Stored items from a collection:

_ _ _

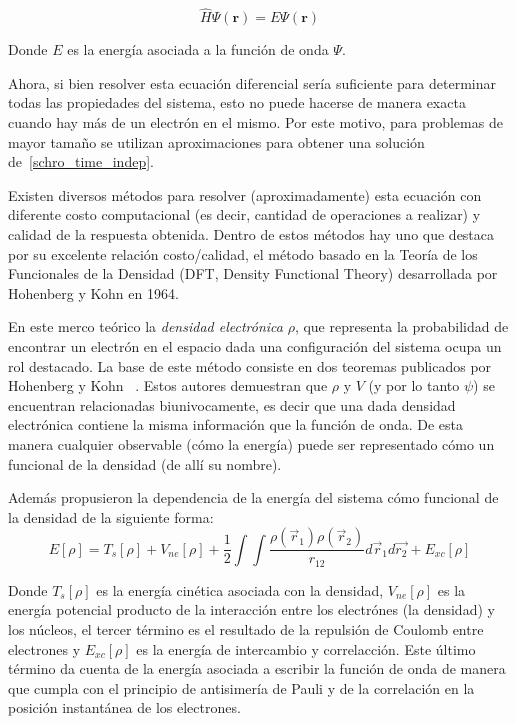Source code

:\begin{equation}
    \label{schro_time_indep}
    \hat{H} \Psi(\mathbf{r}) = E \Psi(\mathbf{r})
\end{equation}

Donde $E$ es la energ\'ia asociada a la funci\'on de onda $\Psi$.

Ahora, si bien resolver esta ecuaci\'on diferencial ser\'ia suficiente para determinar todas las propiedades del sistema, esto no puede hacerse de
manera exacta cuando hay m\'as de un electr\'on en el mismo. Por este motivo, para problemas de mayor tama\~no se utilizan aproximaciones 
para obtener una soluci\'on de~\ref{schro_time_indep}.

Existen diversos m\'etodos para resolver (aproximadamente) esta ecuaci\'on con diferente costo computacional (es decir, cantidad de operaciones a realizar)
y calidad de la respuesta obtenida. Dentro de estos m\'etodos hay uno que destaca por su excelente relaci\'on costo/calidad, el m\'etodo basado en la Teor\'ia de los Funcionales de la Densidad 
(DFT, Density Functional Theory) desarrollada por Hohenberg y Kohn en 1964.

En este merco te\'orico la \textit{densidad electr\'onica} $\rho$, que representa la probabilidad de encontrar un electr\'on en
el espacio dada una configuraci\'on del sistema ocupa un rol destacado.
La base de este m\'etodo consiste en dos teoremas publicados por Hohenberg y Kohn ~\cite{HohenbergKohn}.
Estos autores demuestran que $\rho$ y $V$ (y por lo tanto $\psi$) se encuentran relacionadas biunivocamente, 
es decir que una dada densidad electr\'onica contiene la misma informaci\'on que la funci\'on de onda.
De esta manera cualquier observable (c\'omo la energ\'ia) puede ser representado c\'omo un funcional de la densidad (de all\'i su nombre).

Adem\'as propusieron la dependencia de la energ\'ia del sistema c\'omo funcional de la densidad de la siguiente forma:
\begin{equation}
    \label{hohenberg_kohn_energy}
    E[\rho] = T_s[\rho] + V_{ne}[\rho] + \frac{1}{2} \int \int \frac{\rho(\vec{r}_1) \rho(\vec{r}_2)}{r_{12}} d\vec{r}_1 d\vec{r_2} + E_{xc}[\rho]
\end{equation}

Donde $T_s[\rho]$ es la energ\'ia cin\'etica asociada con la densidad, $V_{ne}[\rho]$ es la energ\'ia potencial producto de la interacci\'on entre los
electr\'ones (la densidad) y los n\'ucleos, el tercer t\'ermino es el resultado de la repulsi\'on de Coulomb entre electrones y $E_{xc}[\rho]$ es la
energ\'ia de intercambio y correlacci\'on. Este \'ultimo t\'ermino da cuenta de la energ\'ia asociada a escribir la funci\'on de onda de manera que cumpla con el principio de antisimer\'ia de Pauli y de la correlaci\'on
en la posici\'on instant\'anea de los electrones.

_ _ _

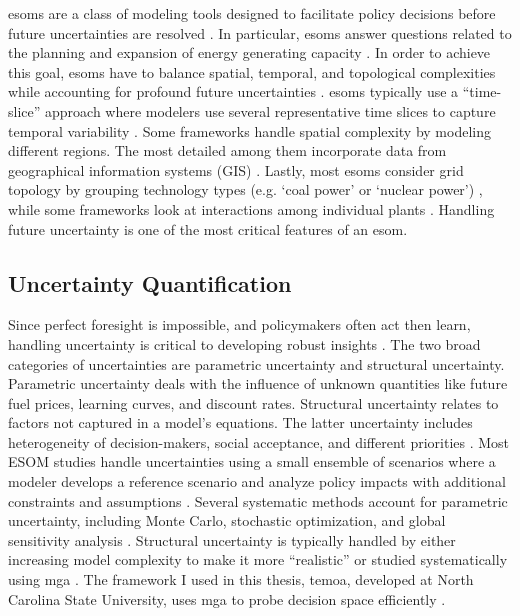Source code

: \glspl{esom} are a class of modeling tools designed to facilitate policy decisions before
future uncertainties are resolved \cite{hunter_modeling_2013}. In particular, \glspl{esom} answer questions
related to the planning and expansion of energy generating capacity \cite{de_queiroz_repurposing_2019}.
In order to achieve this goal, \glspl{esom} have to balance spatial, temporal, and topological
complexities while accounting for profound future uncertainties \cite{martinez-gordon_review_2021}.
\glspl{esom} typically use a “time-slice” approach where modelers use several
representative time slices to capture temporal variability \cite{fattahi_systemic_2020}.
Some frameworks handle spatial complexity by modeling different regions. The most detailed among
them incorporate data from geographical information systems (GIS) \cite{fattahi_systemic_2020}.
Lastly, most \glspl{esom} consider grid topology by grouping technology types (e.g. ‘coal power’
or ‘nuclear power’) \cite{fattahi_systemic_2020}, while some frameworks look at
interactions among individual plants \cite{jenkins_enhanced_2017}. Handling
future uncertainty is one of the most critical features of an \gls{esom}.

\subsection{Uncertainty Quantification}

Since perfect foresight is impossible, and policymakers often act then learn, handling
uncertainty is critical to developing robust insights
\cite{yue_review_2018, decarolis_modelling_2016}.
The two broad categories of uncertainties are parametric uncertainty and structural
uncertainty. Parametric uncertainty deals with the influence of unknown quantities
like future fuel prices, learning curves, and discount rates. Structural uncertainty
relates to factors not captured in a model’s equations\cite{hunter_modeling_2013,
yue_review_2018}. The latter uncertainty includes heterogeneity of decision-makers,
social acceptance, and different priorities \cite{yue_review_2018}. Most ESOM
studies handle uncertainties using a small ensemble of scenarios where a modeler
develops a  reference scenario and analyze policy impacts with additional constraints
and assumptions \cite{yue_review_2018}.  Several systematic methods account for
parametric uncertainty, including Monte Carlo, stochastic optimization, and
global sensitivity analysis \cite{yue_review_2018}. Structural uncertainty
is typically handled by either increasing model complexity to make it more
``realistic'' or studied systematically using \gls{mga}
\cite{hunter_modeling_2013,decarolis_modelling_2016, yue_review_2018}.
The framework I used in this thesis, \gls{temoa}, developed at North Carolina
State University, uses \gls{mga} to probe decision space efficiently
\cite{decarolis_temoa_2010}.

_ _ _

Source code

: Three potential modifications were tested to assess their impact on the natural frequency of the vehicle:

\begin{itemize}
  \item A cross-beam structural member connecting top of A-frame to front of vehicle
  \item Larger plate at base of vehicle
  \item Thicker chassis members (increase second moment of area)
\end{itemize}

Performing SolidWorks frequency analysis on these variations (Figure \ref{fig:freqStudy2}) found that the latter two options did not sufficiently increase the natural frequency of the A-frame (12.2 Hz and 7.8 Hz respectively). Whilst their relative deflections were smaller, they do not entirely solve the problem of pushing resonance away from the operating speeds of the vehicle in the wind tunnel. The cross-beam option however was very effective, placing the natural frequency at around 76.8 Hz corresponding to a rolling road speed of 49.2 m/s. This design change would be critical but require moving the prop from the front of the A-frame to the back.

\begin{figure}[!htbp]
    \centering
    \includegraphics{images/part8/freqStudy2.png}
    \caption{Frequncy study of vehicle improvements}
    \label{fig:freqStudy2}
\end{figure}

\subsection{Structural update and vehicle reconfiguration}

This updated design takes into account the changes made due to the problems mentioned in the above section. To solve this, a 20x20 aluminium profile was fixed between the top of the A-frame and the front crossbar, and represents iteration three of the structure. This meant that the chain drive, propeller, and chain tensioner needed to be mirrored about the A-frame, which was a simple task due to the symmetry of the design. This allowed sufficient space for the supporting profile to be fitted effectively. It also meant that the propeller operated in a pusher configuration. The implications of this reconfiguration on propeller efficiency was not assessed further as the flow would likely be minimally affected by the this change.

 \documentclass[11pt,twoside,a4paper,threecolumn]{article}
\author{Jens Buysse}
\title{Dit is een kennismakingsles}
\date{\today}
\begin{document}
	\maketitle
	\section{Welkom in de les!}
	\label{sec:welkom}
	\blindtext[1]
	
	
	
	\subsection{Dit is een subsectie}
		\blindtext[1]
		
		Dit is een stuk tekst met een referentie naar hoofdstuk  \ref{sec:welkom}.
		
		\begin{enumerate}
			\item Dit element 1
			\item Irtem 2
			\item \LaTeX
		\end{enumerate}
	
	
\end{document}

_ _ _

■ Exercise prompt:
Take the lines above from the one containing "La base de este" to the one containing "De esta manera" and retype them exactly, both ends included, with nothing added.

■ Task answer:
La base de este m\'etodo consiste en dos teoremas publicados por Hohenberg y Kohn ~\cite{HohenbergKohn}.
Estos autores demuestran que $\rho$ y $V$ (y por lo tanto $\psi$) se encuentran relacionadas biunivocamente, 
es decir que una dada densidad electr\'onica contiene la misma informaci\'on que la funci\'on de onda.
De esta manera cualquier observable (c\'omo la energ\'ia) puede ser representado c\'omo un funcional de la densidad (de all\'i su nombre).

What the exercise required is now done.